To examine recovery from ifenprodil block, NMDA receptors were activated with 1 mm NMDA and then blocked with 3 μm ifenprodil in the continuous presence of NMDA (Fig.3 B). After washout of ifenprodil, test pulses of NMDA (1 sec duration) were applied every 10 sec to monitor recovery. The time required for recovery to 50% of the control amplitude was 47.2 ± 5.8 sec (n = 6) for neurons at ≤7 DIV and 52.4 ± 4.2 sec for NR1/NR2B diheteromers (n = 5; Fig.3 C). Thus the macroscopic kinetics of ifenprodil binding and unbinding are comparable in receptors from 5–7 DIV neurons and recombinant NR1/NR2B receptors, suggesting that the extrasynaptic receptor complement is composed largely, if not exclusively, of NR1/NR2B diheteromers.
Differential ifenprodil sensitivity at “mature” synapses
The expression of the NR2A subunit is low in rat brain before the seventh postnatal day and then increases to plateau levels 12–21 d after birth (Monyer et al., 1994; Sheng et al., 1994). A similar pattern also occurs in vitro (Zhong et al., 1994; Li et al., 1998). Because recombinant NR1/NR2A receptors are insensitive to 3 μm ifenprodil (Williams, 1993), we examined whether the ifenprodil sensitivity of NMDA receptor-mediated EPSCs decreased during this period. NMDA receptor-mediated EPSCs at ≥13 DIV were significantly less sensitive to ifenprodil (Iifen = 43.1 ± 3.6% of control; n = 14) compared with EPSCs at ≤7 DIV (Fig.4 A,B, compareinsets). AMPA receptor-mediated EPSCs at mature synapses were unaffected by 3 μm ifenprodil (95.6 ± 4.5% of control currents; n = 4), nor was the paired pulse ratio (data not shown). We blocked synaptic receptors from ≥13 DIV neurons with MK-801 (10 μm) and found that the ifenprodil sensitivity of extrasynaptic receptors (Iifen = 20.6 ± 4.9%; n = 4; data not shown) was not different from the whole-cell ifenprodil sensitivity in ≤7 DIV neurons. Thus the differential NMDA receptor distribution is even more pronounced at ≥13 DIV than at ≤7 DIV.

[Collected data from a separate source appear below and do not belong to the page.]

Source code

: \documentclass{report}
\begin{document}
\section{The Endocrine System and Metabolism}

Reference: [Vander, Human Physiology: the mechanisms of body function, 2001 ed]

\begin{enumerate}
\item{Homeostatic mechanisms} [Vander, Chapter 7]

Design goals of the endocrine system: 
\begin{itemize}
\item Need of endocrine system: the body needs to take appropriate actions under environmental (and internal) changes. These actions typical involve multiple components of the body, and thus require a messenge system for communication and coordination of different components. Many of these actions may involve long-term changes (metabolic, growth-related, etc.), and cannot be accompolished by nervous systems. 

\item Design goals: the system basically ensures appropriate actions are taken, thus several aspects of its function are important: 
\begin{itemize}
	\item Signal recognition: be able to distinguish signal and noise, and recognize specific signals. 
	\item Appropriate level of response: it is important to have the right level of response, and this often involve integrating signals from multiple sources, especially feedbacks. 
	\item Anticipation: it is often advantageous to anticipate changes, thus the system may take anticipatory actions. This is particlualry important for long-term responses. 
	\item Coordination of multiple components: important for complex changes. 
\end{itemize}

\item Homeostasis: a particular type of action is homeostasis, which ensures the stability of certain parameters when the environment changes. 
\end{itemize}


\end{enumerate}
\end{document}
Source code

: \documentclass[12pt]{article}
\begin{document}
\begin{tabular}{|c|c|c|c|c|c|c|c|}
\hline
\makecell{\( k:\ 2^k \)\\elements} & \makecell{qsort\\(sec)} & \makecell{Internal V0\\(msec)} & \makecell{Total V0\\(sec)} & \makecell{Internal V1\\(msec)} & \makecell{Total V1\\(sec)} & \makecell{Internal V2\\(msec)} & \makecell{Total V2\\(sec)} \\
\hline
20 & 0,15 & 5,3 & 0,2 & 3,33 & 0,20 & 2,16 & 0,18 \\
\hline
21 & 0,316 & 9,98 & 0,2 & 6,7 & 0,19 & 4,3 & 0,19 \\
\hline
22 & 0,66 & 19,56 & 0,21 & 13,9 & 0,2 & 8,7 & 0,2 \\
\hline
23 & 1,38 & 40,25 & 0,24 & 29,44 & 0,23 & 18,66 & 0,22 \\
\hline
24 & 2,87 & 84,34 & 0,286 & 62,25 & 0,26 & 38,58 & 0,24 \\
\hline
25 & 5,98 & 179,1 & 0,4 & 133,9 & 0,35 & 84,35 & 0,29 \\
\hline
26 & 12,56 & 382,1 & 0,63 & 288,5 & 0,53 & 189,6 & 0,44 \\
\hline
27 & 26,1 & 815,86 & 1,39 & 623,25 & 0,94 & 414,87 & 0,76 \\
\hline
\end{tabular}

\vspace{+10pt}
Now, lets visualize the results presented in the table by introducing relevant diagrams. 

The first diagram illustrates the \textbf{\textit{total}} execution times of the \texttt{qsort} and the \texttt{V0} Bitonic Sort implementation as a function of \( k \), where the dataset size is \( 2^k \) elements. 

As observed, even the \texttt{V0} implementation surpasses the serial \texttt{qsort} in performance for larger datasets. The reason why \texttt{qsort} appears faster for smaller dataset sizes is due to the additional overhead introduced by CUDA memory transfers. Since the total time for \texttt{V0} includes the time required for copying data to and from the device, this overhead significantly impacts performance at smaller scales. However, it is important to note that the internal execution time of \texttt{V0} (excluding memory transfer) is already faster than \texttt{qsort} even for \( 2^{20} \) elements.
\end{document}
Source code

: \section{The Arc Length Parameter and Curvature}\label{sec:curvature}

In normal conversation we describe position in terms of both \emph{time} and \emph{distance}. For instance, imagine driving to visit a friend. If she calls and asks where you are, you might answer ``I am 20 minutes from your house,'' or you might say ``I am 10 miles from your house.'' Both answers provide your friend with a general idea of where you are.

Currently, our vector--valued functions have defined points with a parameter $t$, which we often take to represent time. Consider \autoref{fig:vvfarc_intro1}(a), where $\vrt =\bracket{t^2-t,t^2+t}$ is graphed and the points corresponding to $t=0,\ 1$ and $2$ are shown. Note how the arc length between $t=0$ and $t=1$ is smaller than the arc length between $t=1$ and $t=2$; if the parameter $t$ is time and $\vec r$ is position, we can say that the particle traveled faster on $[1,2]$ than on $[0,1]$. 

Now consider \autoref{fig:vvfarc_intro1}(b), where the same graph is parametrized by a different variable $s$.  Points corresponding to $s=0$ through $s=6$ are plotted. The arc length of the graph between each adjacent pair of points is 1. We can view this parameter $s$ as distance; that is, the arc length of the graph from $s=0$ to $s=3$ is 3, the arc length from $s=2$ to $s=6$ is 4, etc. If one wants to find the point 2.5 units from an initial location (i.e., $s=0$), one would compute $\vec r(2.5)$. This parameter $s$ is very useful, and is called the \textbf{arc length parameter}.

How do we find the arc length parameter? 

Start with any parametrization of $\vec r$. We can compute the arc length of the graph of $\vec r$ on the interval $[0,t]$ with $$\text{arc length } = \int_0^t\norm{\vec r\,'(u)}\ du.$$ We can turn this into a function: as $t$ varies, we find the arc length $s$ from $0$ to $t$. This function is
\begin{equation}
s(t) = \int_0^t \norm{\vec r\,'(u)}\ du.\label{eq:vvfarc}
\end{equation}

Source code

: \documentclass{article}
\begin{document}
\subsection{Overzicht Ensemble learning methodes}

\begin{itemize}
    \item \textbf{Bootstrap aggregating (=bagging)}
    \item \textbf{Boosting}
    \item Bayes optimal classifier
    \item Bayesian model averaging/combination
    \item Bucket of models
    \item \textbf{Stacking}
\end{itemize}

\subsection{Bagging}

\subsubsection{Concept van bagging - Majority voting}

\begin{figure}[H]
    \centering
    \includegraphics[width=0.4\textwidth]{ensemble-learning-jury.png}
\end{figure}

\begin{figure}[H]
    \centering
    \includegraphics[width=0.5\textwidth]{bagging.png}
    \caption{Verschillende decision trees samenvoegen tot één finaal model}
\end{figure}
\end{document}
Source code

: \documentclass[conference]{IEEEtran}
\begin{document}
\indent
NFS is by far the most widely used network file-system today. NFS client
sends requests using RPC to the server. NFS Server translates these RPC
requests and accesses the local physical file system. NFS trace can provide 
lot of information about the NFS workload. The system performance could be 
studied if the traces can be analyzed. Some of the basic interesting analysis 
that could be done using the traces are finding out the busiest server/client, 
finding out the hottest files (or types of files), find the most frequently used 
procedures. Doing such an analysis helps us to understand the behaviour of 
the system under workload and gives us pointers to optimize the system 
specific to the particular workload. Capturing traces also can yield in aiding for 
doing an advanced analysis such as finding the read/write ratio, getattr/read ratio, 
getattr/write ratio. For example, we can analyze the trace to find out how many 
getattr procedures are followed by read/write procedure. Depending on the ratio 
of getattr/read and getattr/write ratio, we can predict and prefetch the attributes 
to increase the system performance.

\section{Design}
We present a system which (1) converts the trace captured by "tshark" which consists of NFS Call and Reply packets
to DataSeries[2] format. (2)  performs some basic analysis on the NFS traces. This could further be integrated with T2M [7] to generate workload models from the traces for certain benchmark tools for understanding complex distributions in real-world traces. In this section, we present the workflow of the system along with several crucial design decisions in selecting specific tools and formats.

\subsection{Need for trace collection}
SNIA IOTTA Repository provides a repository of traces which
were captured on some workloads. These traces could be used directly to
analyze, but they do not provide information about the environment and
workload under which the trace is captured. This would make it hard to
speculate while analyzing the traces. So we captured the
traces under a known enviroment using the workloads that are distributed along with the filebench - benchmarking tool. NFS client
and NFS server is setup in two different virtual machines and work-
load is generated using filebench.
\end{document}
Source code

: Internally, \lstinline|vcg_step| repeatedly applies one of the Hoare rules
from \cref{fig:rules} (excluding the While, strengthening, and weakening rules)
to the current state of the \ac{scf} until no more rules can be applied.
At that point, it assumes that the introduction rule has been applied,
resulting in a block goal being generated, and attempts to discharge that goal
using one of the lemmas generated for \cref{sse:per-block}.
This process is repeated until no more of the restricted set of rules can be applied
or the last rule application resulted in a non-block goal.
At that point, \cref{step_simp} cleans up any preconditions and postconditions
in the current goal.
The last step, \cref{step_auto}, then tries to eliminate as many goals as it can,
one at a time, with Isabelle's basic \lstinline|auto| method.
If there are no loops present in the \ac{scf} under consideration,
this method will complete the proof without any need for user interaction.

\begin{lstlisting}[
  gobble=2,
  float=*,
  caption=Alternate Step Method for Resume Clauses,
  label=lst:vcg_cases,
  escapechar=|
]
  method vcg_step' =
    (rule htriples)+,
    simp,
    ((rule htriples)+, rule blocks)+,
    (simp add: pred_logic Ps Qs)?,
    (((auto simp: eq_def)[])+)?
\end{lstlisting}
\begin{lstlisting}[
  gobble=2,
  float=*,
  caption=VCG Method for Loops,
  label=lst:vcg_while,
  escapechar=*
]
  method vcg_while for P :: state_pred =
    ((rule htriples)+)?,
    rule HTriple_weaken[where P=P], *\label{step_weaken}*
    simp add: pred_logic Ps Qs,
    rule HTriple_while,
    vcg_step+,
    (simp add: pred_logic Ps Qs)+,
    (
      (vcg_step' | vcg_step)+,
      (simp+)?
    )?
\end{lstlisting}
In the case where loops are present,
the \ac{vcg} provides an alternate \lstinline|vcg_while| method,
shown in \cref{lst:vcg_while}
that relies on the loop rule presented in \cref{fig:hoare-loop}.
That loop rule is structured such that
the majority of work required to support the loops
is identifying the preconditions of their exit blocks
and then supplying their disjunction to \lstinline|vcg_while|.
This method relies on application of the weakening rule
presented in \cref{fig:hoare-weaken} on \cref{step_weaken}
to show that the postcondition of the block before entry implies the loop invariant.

The deactivation of NMDA receptor-mediated EPSCs was faster at mature synapses, as described in other preparations (Carmingnoto and Vicini, 1992; Hestrin, 1992). This acceleration was attributable to a larger fast component of deactivation rather than a change in time constants (≤7DIV: τ1 = 252.2 ± 21.4 msec; τ2 = 43.7 ± 4.5 msec; τ1/τ2amplitude = 1.1 ± 0.14; ≥13 DIV: τ1 = 303.3 ± 31.4 msec; τ2 = 52.4 ± 2.1 msec; τ1/τ2 amplitude = 1.7 ± 0.26).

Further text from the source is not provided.